Tis the season for audition. Lots of audition. More auditions than you thought possible. So let’s talk about warming up and staying warm as you literally pound the pavement running between Pearl, Ripley, Equity, and Nola. Here are some tips to help you not be that person loudly warming up in the holding room.

All of these tips should be practiced at home when you’re able to sing full out so you get a handle on the tool and how it impacts your voice. Everyone is different, so something that works for one person might not work for another. Better yet, pay a visit to your voice teacher or voice therapist and ask their thoughts on how you can stay warmed up!

Strategies for Warming Up
Generally speaking, the best strategy is to try and warm up early in the day if you can and then try and keep your voice warm as the day goes. So if you’re headed to a dance call, warm your voice up beforehand in case you’re asked to sing. Then you can use one of these tips below to touch base with your voice before singing. If you’re headed to wait in line at 5:00am, as soon as there’s a moment to sneak away into a practice room to warm up, I would do it. There’s typically some time between when you're let in the building and get on the list, and when they start to call the list or when they make the "are we seeing non-union today" call. This is typically a good time to get away for 15 minutes to warm up. Then you can use these tools to stay warm as the day passes.

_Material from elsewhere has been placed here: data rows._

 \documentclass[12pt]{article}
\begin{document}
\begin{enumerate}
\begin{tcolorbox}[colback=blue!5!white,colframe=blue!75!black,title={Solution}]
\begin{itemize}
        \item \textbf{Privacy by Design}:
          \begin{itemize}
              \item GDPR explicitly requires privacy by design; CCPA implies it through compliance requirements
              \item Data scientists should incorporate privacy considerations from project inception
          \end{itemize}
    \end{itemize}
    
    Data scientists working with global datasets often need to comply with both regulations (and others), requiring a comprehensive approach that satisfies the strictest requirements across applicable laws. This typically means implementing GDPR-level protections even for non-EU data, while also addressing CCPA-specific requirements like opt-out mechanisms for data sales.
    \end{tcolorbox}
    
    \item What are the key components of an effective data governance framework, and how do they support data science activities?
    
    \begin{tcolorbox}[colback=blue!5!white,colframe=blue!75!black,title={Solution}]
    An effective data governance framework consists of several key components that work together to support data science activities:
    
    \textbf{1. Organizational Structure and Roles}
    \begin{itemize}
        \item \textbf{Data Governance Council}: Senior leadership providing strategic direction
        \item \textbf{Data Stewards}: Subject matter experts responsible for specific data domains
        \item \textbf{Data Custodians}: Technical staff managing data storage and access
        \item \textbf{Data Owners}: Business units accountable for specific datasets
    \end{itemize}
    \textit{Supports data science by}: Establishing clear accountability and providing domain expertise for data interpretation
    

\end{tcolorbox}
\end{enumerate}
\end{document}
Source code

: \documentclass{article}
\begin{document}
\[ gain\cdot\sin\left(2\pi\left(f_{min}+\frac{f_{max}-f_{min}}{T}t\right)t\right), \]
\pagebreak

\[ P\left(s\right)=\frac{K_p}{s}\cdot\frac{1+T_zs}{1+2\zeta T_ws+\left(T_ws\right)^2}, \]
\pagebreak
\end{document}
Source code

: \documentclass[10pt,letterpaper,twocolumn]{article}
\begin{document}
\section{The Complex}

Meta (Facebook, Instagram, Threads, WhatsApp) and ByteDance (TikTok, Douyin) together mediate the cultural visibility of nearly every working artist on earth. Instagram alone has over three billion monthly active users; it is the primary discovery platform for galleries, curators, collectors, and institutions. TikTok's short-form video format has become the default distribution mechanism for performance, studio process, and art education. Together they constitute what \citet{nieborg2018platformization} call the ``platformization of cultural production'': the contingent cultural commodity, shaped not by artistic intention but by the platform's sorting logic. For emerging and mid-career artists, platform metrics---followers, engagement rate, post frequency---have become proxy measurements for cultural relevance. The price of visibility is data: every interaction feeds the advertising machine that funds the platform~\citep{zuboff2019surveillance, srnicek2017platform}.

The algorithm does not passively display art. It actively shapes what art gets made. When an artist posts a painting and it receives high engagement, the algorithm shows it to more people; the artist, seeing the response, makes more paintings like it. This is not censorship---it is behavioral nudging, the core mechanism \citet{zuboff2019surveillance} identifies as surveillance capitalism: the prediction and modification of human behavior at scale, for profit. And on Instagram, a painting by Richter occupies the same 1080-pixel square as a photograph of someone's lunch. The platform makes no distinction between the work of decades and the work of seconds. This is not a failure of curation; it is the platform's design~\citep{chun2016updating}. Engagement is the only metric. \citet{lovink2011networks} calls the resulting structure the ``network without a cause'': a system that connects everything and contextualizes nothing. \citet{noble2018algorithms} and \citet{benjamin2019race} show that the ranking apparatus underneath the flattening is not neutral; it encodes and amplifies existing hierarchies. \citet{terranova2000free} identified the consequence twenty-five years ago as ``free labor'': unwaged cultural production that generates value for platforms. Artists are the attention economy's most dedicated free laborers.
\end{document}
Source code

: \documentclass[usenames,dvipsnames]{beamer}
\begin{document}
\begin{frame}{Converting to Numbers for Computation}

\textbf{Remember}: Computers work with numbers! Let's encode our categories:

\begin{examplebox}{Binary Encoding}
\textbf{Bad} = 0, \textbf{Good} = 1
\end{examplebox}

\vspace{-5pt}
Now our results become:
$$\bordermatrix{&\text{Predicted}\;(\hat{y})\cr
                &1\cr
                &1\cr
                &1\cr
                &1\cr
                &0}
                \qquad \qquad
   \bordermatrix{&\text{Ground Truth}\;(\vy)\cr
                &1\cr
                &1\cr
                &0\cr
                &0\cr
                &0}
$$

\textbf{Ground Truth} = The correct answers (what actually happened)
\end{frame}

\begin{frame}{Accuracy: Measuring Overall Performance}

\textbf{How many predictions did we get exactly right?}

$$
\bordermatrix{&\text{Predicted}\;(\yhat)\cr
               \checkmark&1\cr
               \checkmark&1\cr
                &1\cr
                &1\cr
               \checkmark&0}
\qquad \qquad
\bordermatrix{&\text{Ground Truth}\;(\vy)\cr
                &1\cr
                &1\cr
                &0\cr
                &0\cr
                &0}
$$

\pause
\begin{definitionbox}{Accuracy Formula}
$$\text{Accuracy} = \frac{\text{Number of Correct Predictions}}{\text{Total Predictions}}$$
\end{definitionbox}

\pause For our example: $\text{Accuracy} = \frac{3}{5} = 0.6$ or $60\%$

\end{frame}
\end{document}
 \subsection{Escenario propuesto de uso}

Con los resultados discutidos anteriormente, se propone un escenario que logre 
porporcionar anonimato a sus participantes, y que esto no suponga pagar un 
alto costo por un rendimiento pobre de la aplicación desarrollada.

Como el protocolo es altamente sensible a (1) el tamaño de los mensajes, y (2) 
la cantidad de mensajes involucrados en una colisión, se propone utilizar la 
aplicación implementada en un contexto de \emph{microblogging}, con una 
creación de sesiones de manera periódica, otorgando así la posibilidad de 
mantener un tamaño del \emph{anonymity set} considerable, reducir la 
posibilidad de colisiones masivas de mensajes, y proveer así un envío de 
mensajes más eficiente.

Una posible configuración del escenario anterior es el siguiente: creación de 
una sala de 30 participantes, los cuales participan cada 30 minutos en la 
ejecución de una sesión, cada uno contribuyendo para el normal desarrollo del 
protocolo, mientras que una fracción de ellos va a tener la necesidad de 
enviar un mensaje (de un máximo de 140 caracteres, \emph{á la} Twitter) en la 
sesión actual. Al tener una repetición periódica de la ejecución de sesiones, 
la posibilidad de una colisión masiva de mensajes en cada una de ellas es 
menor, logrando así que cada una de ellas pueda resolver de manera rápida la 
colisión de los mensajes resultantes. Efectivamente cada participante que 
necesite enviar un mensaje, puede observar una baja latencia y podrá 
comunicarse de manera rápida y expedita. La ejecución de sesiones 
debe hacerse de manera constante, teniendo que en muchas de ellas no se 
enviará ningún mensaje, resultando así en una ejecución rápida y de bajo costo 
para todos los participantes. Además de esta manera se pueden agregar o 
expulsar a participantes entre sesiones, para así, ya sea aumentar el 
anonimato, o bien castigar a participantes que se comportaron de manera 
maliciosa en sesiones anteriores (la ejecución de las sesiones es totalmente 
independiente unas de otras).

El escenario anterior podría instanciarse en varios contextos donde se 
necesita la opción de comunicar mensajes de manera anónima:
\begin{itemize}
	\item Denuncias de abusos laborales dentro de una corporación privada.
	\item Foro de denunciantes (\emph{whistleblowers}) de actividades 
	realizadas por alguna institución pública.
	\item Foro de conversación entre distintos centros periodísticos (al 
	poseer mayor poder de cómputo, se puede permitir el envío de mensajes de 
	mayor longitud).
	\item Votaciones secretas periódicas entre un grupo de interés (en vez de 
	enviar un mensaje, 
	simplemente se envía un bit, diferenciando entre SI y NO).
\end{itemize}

I will also say that if you’re in a routine of warming up your voice and doing technique work often, then you’ll warm up faster. If you only warm up and sing once or twice a month, it’s gonna be slow going when you need to be warm fast. Make it a point to warm your voice up and sing through some rep at least a few times a week so that your voice stays conditioned.

And now for some ideas on how to stay warm as you sit there patiently waiting…and waiting…

The Belt Box
You probably know about the Belt Box. It’s a worthwhile investment if you want to be singing full out with articulation. It’s great to use at home to not disturb neighbors or roommates and it’s portable and easy to carry to auditions. The newer model comes with a strap so you can use it hands free. It’s a nifty invention for sure.

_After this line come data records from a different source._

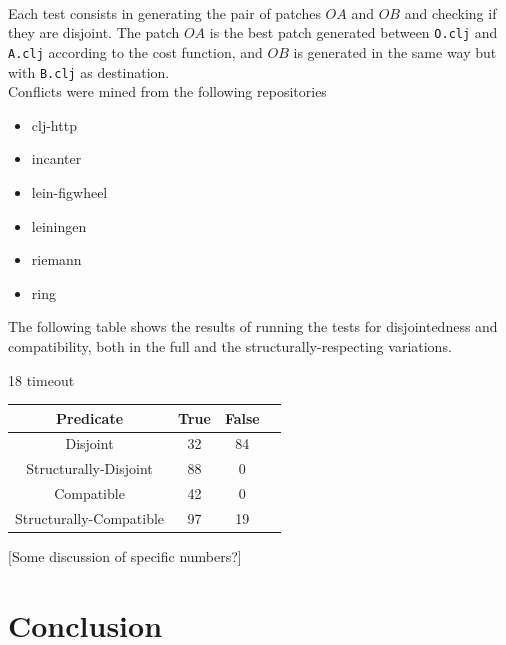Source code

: \documentclass[11pt, titlepage]{article}
\newcommand{\toHaskell}[1]{\texttt{#1}\xspace}
\begin{document}
\\
Each test consists in generating the pair of patches $OA$ and $OB$ and checking if they are disjoint. 
The patch $OA$ is the best patch generated between \texttt{O.clj} and \texttt{A.clj} according to the cost function, and $OB$ is generated in the same way but with \toHaskell{B.clj} as destination.
\\
Conflicts were mined from the following repositories
 \begin{itemize}
    \item clj-http
    \item incanter
    \item lein-figwheel
    \item leiningen
    \item riemann
    \item ring
 \end{itemize}

The following table shows the results of running the tests for disjointedness and compatibility, both in the full and the structurally-respecting variations. 

18 timeout
\\
\begin{center}
 \begin{tabular} { ||c|c|c|c|| }
   \hline Predicate & True & False  \\
   \hline
   \hline Disjoint & 32 & 84 \\
   \hline Structurally-Disjoint & 88 & 0 \\
   \hline Compatible & 42 & 0 \\
   \hline Structurally-Compatible & 97 & 19 \\
   \hline
 \end{tabular}
\end{center}

[Some discussion of specific numbers?]
\section{Conclusion}
\end{document}
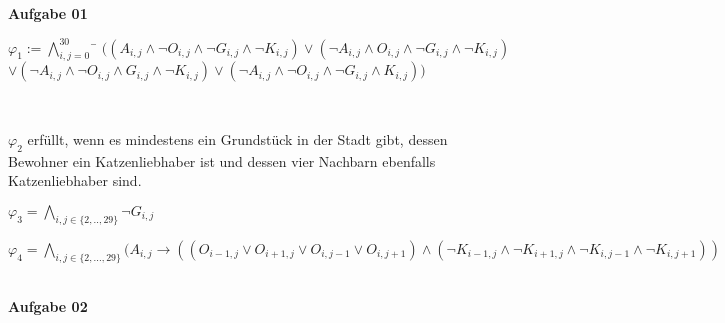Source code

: \documentclass[a4paper,10pt]{article}
\begin{document}
	\parindent0pt
	\textbf{Aufgabe 01}
	\begin{compactenum} [(a)]
		\item  \begin{tabbing} $
			\varphi_1 := \bigwedge\limits_{i,j=0}^{30} $
			\= $ ((A_{i,j}\wedge \lnot O_{i,j} \wedge \lnot G_{i,j}\wedge \lnot K_{i,j})\vee(\lnot A_{i,j}\wedge O_{i,j}\wedge\lnot G_{i,j}\wedge \lnot K_{i,j}) $ \\
			\> $ \vee ( \lnot A_{i,j}\wedge \lnot O_{i,j}\wedge G_{i,j}\wedge \lnot K_{i,j})\vee( \lnot A_{i,j}\wedge \lnot O_{i,j}\wedge \lnot G_{i,j}\wedge K_{i,j}))$
		\end{tabbing}\
		\item $ \varphi_2 $ erfüllt, wenn es mindestens ein Grundstück in der Stadt gibt, dessen Bewohner ein Katzenliebhaber ist und dessen vier Nachbarn ebenfalls Katzenliebhaber sind.\\
		\item $ \varphi_3 = \bigwedge\limits_{i,j \in \{2,..,29\}} \lnot G_{i,j} $\\
		\item $ \varphi_4 = \bigwedge\limits_{i,j \in \{2,...,29\}} (A_{i,j} \rightarrow ((O_{i-1,j} \vee O_{i+1,j} \vee O_{i,j-1} \vee O_{i,j+1}) \wedge (\lnot K_{i-1,j} \wedge \lnot K_{i+1,j} \wedge \lnot K_{i,j-1} \wedge \lnot K_{i,j+1})) $
	\end{compactenum}\ \\
	\textbf{Aufgabe 02}
\end{document}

The caveat to the Belt Box is that some people find that they hold back when they sing into it. I recommend practicing with the Belt Box when you’re able to sing full out so that you can get used to what it feels like to really sing and then put the mask on. You’ll notice some back pressure in your mouth and throat and sometimes just the muffled sound throws people enough that they start to modify or hold back. If you can master the small learning curve, it’s a good investment and does a great job muffling the sound.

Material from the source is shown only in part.